Not only did he win his first gold medal, Jansen set an unexpected world record. In a victory lap around the rink, the gold medalist carried a baby girl -- whom he named after his sister Jane.
"Don't blink your eyes, you might miss her!" fans would say about American runner Wilma Rudolph, whose nickname was the "Tennessee Tornado."
Rudolph never thought she would be an Olympic gold medalist and the "fastest woman in the world." Born premature and stricken with polio as a child, it would have been a miracle for Rudolph to walk. If that wasn't hard enough, Rudolph grew up poor in the repressive 1950s south.
That didn't stop her though. Overcoming the crippling disease and shedding a leg brace at 12 years old, Rudolph took up basketball but ultimately ran track and field in college. Qualifying for the 1960 games in Rome, she became the first American woman to win three gold medals.
Days after losing her mother to a sudden heart attack, Canadian figure skater Joannie Rochette took to the ice with a flawless performance at the 2010 winter games in Vancouver.
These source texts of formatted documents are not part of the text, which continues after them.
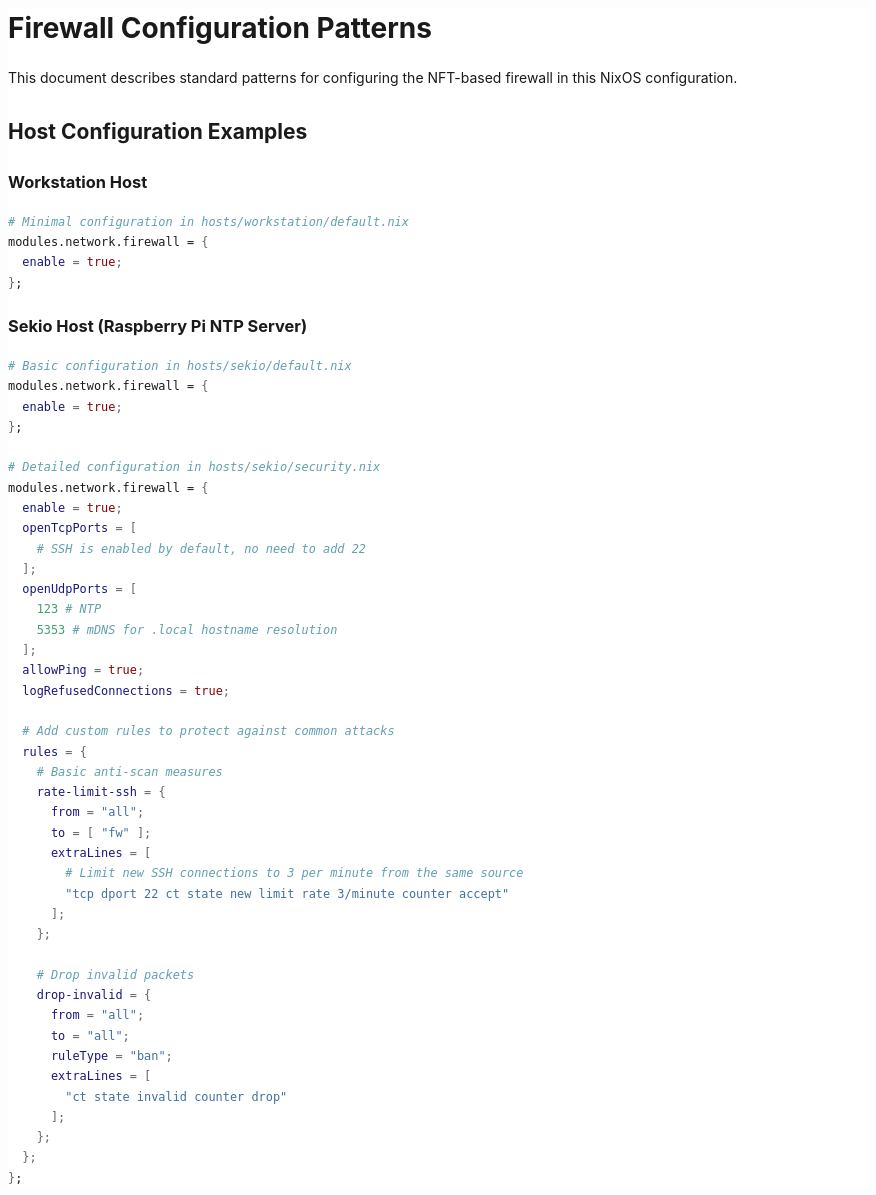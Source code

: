 # Firewall Configuration Patterns

This document describes standard patterns for configuring the NFT-based firewall in this NixOS configuration.

## Host Configuration Examples

### Workstation Host
```nix
# Minimal configuration in hosts/workstation/default.nix
modules.network.firewall = {
  enable = true;
};
```

### Sekio Host (Raspberry Pi NTP Server)
```nix
# Basic configuration in hosts/sekio/default.nix
modules.network.firewall = {
  enable = true;
};

# Detailed configuration in hosts/sekio/security.nix
modules.network.firewall = {
  enable = true;
  openTcpPorts = [
    # SSH is enabled by default, no need to add 22
  ];
  openUdpPorts = [
    123 # NTP
    5353 # mDNS for .local hostname resolution
  ];
  allowPing = true;
  logRefusedConnections = true;
  
  # Add custom rules to protect against common attacks
  rules = {
    # Basic anti-scan measures
    rate-limit-ssh = {
      from = "all";
      to = [ "fw" ];
      extraLines = [
        # Limit new SSH connections to 3 per minute from the same source
        "tcp dport 22 ct state new limit rate 3/minute counter accept"
      ];
    };
    
    # Drop invalid packets
    drop-invalid = {
      from = "all";
      to = "all";
      ruleType = "ban";
      extraLines = [
        "ct state invalid counter drop"
      ];
    };
  };
};
```

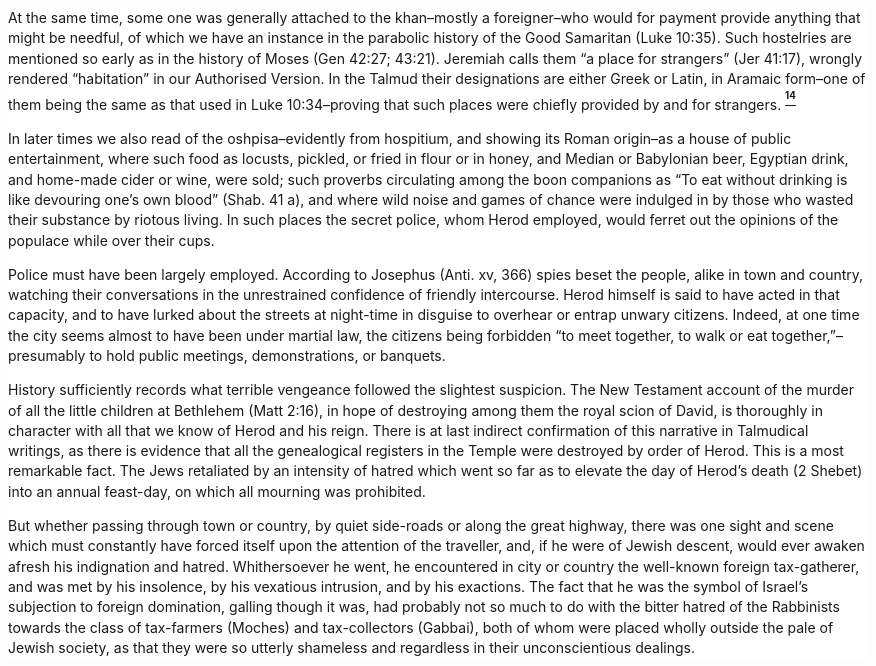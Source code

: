 At the same time, some one was generally attached to the khan–mostly a
foreigner–who would for payment provide anything that might be needful,
of which we have an instance in the parabolic history of the Good
Samaritan (Luke 10:35). Such hostelries are mentioned so early as in the
history of Moses (Gen 42:27; 43:21). Jeremiah calls them “a place for
strangers” (Jer 41:17), wrongly rendered “habitation” in our Authorised
Version. In the Talmud their designations are either Greek or Latin, in
Aramaic form–one of them being the same as that used in Luke
10:34–proving that such places were chiefly provided by and for
strangers. <sup>**[<sup>14</sup>](#sdfootnote14sym)**</sup>

In later times we also read of the oshpisa–evidently from hospitium, and
showing its Roman origin–as a house of public entertainment, where such
food as locusts, pickled, or fried in flour or in honey, and Median or
Babylonian beer, Egyptian drink, and home-made cider or wine, were sold;
such proverbs circulating among the boon companions as “To eat without
drinking is like devouring one’s own blood” (Shab. 41 a), and where wild
noise and games of chance were indulged in by those who wasted their
substance by riotous living. In such places the secret police, whom
Herod employed, would ferret out the opinions of the populace while over
their cups.

Police must have been largely employed. According to Josephus (Anti. xv,
366) spies beset the people, alike in town and country, watching their
conversations in the unrestrained confidence of friendly intercourse.
Herod himself is said to have acted in that capacity, and to have lurked
about the streets at night-time in disguise to overhear or entrap unwary
citizens. Indeed, at one time the city seems almost to have been under
martial law, the citizens being forbidden “to meet together, to walk or
eat together,”–presumably to hold public meetings, demonstrations, or
banquets.

History sufficiently records what terrible vengeance followed the
slightest suspicion. The New Testament account of the murder of all the
little children at Bethlehem (Matt 2:16), in hope of destroying among
them the royal scion of David, is thoroughly in character with all that
we know of Herod and his reign. There is at last indirect confirmation
of this narrative in Talmudical writings, as there is evidence that all
the genealogical registers in the Temple were destroyed by order of
Herod. This is a most remarkable fact. The Jews retaliated by an
intensity of hatred which went so far as to elevate the day of Herod’s
death (2 Shebet) into an annual feast-day, on which all mourning was
prohibited.

But whether passing through town or country, by quiet side-roads or
along the great highway, there was one sight and scene which must
constantly have forced itself upon the attention of the traveller, and,
if he were of Jewish descent, would ever awaken afresh his indignation
and hatred. Whithersoever he went, he encountered in city or country the
well-known foreign tax-gatherer, and was met by his insolence, by his
vexatious intrusion, and by his exactions. The fact that he was the
symbol of Israel’s subjection to foreign domination, galling though it
was, had probably not so much to do with the bitter hatred of the
Rabbinists towards the class of tax-farmers (Moches) and tax-collectors
(Gabbai), both of whom were placed wholly outside the pale of Jewish
society, as that they were so utterly shameless and regardless in their
unconscientious dealings.
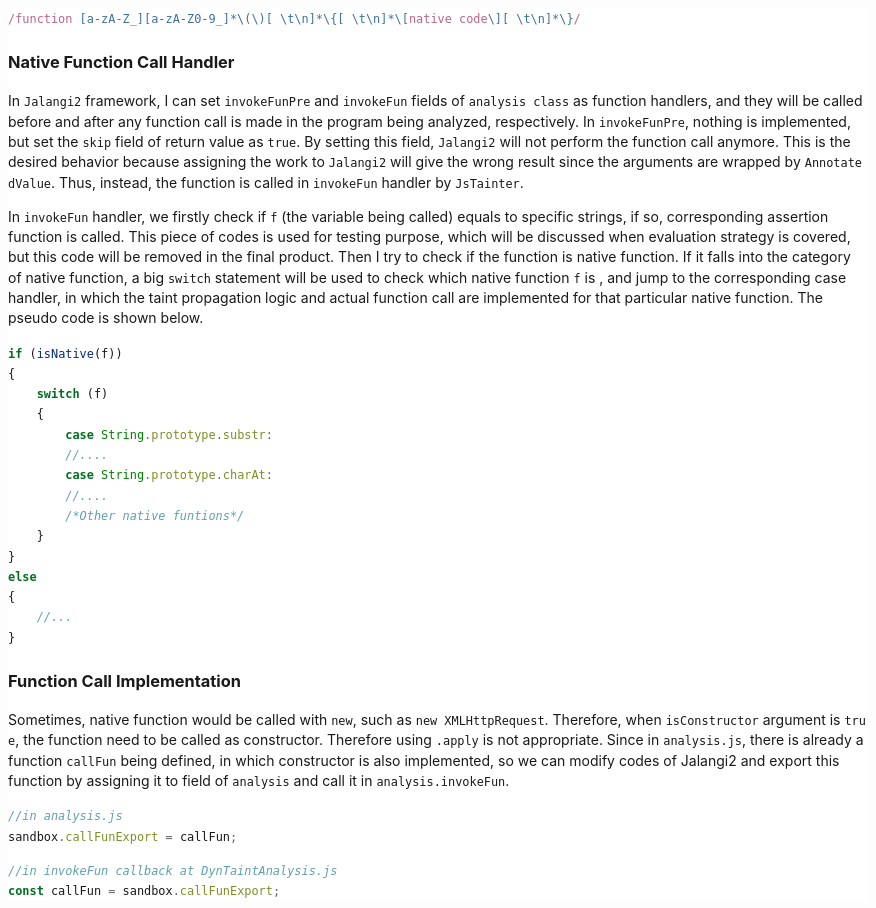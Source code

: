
 ```javascript
/function [a-zA-Z_][a-zA-Z0-9_]*\(\)[ \t\n]*\{[ \t\n]*\[native code\][ \t\n]*\}/
```

### Native Function Call Handler

In `Jalangi2` framework, I can set `invokeFunPre` and `invokeFun` fields of `analysis class` as function handlers, and they will be called before and after any function call is made in the program being analyzed, respectively. In `invokeFunPre`, nothing is implemented, but set the `skip` field of return value as `true`. By setting this field, `Jalangi2` will not perform the function call anymore. This is the desired behavior because assigning the work to `Jalangi2` will give the wrong result since the arguments are wrapped by `AnnotatedValue`. Thus, instead, the function is called in `invokeFun` handler by `JsTainter`.

In `invokeFun` handler, we firstly check if `f` (the variable being called) equals to specific strings, if so, corresponding assertion function is called. This piece of codes is used for testing purpose, which will be discussed when evaluation strategy is covered, but this code will be removed in the final product. Then I try to check if the function is native function. If it falls into the category of native function, a big `switch` statement will be used to check which native function `f` is , and jump to the corresponding case handler, in which the taint propagation logic and actual function call are implemented for that particular native function. The pseudo code is shown below.

```javascript
if (isNative(f))
{
	switch (f)
	{
		case String.prototype.substr:
		//....
		case String.prototype.charAt:
		//....
		/*Other native funtions*/
	}
}
else
{
	//...
}
```

### Function Call Implementation

Sometimes, native function would be called with `new`, such as `new XMLHttpRequest`. Therefore, when `isConstructor` argument is `true`, the function need to be called as constructor. Therefore using `.apply` is not appropriate. Since in `analysis.js`, there is already a function `callFun` being defined, in which constructor is also implemented, so we can modify codes of Jalangi2 and export this function by assigning it to field of `analysis` and call it in `analysis.invokeFun`.

```javascript
//in analysis.js
sandbox.callFunExport = callFun;
```

```javascript
//in invokeFun callback at DynTaintAnalysis.js
const callFun = sandbox.callFunExport;
```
Rochette's impeccable and emotional performance landed her in third place.
As the event ended in tears from both the skater and members of the audience, Rochette dedicated her bronze medal to her mother.
African American track and field runner Jesse Owens was the star of the Berlin Olympics in 1936. While under the rule of Nazi leader Adolf Hitler, Germany was an unwelcoming place to anyone who wasn't of the Aryan race.
Despite discrimination from the country's political powers, Owens went on to win four gold medals in the 100 meter, 200 meter, long jump and 4x100-meter relay.
The 1976 Summer Olympics in Montreal marked a big moment for female gymnasts. At 14 years old, Romanian Nadia Comaneci became the first gymnast -- male or female -- to ever be awarded a perfect 10.0 score for her performance on the uneven bars.
It didn't stop there. Comaneci went on to score six more 10.0 scores, becoming the youngest all-around Olympic gold medalist ever.
The Jamaican bobsled team
Although they may have come out medal-less, the Jamaican bobsled team marked a moment in history for the country as its first ever appearance at the winter Olympics.
At the 1988 Games in Calgary, the Caribbean country came in last place but received enormous media coverage and support from fans worldwide. Recognized for their hard work, motivation and teamwork, the underdogs returned to the winter Games in 1992.
Their efforts inspired the 1993 film, Cool Runnings.